When Google launched its big data service, BigQuery, the company had three simple goals: make it cheaper, faster and easier to use than the competition. These are lofty ambitions, but ones that we’ve found to hold up under scrutiny and real workloads.
A key benefit of BigQuery is that it is a completely hosted service. You pay small amounts of money for data storage and then for the processing time used, with Google devoting the necessary resources automatically. It’s a big shift from the old way of working, where you paid a fixed amount for virtual nodes, specified to match the maximum workload.
Huge time savings
Google further pushes its price advantage with incredible performance. Effectively, as you’re paying for processing time only, the faster you can complete a job, the cheaper it is.
When Ocado switched from using Apache Hive (a data warehouse infrastructure built on top of Hadoop), it saw that BigData was 80X faster.
Red Olive has seen similar performance gains with its clients, too. Mark Fulgoni, Principal Consultant at Red Olive, says: “One of our clients, a major media publisher, had to wait about three hours to process a day’s worth of data. Since switching to Google BigQuery, it has seem a dramatic drop in processing time, down to under 15 minutes.”
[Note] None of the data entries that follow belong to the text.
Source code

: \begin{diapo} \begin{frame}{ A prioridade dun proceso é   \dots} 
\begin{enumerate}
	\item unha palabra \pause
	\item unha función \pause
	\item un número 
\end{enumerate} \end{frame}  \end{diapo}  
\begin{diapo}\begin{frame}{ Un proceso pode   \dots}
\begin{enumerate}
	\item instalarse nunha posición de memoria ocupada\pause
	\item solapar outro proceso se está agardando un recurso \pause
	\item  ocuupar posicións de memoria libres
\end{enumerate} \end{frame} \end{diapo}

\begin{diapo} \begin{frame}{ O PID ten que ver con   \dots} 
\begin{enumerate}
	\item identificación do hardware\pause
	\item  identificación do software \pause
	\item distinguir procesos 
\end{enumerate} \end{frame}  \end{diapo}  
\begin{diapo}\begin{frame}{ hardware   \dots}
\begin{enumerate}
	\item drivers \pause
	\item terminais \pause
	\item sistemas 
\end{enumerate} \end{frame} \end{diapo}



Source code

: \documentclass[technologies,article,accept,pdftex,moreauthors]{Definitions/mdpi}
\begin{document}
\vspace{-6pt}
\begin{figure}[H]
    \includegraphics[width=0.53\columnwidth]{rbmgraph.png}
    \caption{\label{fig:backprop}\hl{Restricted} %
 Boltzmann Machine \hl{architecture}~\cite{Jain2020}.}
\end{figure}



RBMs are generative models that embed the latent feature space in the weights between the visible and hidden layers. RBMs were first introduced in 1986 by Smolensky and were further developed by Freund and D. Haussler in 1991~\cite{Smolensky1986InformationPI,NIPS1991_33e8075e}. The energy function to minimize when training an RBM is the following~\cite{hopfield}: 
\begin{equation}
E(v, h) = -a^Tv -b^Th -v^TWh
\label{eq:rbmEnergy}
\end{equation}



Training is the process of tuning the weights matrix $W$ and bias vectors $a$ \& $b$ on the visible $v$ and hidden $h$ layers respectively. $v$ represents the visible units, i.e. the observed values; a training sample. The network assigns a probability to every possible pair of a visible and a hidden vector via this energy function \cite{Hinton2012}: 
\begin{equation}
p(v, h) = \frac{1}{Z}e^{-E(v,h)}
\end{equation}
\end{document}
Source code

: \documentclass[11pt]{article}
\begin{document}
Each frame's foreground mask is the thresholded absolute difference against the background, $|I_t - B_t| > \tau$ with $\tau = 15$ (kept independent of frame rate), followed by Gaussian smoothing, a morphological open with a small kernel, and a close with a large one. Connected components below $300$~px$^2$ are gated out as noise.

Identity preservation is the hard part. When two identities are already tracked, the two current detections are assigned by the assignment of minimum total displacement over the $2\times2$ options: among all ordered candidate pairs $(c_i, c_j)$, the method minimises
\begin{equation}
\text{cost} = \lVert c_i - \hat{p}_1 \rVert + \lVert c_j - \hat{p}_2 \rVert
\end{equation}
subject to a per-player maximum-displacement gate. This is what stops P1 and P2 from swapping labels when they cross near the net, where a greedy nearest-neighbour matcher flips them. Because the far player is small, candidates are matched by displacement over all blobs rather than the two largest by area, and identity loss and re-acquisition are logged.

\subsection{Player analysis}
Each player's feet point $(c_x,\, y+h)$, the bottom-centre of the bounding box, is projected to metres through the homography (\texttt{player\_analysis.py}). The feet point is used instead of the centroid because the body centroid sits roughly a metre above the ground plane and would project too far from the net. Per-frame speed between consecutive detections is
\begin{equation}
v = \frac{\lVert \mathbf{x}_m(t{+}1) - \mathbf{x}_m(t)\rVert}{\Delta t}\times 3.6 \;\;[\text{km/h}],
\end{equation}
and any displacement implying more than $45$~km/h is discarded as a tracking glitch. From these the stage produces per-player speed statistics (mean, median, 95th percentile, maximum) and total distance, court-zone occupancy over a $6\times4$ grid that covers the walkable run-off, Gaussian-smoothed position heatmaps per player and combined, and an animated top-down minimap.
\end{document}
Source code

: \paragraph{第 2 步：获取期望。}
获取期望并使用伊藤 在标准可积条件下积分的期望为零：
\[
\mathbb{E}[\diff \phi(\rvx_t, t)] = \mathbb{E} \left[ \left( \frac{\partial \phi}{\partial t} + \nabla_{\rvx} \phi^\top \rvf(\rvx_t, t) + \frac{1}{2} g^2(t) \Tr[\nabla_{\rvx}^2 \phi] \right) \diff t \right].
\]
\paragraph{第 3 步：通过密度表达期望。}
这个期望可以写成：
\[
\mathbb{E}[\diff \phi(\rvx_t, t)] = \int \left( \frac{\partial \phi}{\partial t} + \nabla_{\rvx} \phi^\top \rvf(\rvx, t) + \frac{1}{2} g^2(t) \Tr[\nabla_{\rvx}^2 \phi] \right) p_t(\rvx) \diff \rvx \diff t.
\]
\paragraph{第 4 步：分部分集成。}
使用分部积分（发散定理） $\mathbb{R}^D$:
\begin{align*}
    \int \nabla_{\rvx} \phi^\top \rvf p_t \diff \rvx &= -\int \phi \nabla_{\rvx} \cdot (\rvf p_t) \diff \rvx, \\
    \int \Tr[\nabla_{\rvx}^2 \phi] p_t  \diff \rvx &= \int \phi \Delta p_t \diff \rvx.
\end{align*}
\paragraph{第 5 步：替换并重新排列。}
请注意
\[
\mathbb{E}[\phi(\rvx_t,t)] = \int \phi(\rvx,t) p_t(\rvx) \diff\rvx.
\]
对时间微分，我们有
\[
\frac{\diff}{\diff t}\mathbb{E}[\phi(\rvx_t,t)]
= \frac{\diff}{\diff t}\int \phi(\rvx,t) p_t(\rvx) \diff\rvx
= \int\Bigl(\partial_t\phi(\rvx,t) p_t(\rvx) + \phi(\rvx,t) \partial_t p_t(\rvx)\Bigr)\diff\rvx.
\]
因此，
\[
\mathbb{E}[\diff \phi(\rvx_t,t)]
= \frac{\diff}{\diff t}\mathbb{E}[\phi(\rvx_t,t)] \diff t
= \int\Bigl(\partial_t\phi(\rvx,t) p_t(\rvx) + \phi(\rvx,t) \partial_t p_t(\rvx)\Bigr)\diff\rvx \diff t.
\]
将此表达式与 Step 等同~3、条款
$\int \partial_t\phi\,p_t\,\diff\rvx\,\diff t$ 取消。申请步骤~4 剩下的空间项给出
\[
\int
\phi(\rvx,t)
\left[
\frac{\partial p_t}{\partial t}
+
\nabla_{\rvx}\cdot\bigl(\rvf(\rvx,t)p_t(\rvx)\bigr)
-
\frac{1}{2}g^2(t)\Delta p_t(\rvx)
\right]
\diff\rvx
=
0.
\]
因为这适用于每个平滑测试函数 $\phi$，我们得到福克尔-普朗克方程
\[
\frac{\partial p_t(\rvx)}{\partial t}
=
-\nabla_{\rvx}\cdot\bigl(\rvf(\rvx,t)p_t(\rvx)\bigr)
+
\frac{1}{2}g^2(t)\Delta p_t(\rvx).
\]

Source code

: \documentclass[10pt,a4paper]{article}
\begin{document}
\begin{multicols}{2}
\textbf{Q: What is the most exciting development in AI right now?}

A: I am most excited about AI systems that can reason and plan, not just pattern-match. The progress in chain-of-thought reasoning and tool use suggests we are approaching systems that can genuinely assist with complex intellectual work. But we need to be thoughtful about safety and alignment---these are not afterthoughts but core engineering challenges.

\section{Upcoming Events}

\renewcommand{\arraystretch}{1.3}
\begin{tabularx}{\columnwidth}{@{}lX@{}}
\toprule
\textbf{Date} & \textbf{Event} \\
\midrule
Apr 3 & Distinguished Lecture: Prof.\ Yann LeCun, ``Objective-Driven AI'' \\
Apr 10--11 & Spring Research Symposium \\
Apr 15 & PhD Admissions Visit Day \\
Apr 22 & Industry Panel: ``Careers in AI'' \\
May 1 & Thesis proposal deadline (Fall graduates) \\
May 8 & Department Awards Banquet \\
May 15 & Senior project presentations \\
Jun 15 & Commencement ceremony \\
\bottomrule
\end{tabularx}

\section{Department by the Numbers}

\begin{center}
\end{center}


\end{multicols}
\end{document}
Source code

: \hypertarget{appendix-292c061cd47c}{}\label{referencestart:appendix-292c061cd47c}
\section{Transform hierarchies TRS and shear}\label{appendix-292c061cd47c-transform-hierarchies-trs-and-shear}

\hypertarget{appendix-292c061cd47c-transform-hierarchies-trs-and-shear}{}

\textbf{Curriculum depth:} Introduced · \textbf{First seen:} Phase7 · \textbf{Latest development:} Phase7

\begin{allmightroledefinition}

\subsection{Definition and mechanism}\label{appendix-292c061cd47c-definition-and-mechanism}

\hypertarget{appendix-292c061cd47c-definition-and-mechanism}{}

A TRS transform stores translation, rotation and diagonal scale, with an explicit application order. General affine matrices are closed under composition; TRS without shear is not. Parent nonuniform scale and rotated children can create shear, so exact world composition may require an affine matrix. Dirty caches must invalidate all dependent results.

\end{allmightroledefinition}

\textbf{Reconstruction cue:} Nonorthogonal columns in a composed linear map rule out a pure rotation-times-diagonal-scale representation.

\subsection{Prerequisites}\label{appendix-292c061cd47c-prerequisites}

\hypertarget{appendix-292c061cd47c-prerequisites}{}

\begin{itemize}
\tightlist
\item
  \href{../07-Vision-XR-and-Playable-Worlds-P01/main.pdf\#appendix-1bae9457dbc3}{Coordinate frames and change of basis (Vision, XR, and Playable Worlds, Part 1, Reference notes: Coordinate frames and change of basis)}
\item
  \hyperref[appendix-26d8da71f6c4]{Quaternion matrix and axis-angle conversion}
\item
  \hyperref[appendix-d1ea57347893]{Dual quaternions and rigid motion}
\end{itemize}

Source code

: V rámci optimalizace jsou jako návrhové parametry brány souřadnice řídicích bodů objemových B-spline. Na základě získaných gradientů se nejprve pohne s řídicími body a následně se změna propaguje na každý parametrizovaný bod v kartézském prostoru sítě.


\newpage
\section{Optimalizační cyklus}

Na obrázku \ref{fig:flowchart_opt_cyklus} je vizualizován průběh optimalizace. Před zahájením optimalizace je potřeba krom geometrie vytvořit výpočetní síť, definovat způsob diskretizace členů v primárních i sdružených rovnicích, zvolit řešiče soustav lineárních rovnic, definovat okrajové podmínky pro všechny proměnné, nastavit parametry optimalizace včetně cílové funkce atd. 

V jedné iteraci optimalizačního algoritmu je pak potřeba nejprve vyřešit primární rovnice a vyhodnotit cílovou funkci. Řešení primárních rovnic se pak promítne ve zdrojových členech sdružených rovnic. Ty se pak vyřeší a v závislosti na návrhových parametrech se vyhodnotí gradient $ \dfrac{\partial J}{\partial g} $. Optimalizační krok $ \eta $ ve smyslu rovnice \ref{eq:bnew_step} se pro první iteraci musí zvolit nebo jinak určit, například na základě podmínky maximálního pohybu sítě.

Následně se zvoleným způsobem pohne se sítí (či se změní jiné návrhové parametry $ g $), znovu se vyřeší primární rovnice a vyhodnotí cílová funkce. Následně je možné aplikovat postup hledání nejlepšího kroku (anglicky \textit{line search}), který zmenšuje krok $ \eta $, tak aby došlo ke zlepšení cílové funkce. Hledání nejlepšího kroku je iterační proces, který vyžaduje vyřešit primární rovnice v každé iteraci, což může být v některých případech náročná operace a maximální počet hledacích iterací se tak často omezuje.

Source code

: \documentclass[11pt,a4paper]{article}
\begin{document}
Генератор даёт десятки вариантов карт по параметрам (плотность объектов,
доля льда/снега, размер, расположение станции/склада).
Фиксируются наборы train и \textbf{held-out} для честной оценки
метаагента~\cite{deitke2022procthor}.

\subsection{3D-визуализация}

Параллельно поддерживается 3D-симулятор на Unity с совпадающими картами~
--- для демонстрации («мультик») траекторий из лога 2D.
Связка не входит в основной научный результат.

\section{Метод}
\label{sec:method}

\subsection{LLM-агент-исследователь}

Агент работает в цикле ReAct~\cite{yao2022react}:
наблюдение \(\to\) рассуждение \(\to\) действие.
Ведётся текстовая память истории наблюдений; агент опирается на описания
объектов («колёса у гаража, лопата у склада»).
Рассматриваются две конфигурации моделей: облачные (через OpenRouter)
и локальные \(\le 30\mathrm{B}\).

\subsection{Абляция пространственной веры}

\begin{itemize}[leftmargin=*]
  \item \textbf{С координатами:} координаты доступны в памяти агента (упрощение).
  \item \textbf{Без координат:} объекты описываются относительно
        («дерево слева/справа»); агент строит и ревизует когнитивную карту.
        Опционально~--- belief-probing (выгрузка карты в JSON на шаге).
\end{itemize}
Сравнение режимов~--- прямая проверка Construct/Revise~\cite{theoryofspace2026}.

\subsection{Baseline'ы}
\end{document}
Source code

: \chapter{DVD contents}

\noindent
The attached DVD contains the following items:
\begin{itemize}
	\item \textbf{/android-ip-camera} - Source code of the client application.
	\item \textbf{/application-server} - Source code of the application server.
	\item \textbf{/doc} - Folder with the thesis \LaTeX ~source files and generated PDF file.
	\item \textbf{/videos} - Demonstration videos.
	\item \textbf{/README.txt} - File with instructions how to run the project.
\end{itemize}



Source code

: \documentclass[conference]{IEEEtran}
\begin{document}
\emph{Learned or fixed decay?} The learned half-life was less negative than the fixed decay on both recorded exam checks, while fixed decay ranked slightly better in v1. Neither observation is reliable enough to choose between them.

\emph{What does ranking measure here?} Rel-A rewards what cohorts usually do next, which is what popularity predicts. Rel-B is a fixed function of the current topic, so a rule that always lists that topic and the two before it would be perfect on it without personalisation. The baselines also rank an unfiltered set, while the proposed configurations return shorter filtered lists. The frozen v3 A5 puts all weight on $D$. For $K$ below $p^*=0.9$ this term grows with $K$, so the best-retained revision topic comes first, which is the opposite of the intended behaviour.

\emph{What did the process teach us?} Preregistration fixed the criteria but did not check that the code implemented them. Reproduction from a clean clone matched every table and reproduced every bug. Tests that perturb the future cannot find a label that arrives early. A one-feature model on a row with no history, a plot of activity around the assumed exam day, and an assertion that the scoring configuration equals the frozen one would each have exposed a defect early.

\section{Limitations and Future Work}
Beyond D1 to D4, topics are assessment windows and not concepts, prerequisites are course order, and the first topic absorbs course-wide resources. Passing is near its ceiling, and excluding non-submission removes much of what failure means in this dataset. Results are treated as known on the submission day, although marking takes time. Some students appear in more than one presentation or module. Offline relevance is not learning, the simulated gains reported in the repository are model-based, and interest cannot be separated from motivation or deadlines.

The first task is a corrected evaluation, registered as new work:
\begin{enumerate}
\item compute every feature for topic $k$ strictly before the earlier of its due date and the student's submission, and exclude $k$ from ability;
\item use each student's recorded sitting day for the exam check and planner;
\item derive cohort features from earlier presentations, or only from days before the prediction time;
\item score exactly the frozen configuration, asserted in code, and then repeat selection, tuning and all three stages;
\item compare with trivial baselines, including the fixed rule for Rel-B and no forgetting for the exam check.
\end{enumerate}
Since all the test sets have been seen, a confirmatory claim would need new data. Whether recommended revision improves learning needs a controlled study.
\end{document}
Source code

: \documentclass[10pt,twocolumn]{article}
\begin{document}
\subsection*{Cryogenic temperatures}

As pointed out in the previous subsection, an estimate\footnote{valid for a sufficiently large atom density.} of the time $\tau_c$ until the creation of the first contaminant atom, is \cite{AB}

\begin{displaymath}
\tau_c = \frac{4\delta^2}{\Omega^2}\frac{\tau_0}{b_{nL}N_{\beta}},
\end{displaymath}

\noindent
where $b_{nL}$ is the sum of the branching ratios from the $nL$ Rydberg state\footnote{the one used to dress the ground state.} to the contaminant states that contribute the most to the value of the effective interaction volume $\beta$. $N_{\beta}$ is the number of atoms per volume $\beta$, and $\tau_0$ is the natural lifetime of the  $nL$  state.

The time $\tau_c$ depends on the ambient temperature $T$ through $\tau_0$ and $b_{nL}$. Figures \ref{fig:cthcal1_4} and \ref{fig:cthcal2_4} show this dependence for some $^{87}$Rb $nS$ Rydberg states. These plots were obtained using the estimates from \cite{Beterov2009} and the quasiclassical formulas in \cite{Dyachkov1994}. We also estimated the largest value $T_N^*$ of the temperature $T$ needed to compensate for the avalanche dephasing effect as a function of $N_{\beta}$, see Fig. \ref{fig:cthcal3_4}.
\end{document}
To add to this, BigQuery can now use the full ANSI SQL instruction set, letting you query your data in a familiar way. This is incredibly important as SQL-trained workers will be familiar with the BigQuery environment, so they can easily query large datasets and pull out meaningful information.
Moving to BigQuery
As a tool, BigQuery is incredibly powerful, but shifting to it isn’t quite as simple as it may seem. With its database as a service model, we’re moving into a new world where many people aren’t familiar with the best architecture for ETL (Extract, Transform, Load – the process of converting collected data into the right structure for processing). As a result, there’s a real danger that a BigQuery service could be over specified to replicate the existing ways of working. This negates the potential cost benefit of BigQuery.
Jefferson Lynch, Client Director at Red Olive says: “We are one of the few UK companies with experience of working on BigQuery – now at 18 months and counting – and many years’ experience working with databases as a service.
“As a result, our experts are well placed to engineer the ideal architecture to make the most of Google’s service. By splitting ETL jobs into lots of little packages with no dependencies, you can pay small amounts of money for each BigQuery job as you need it. This will keep your BigQuery costs on the lowest tier possible while maximising performance. With our business experience of analysing big data, we can help format and query your data, to give you the insights that can transform your business.”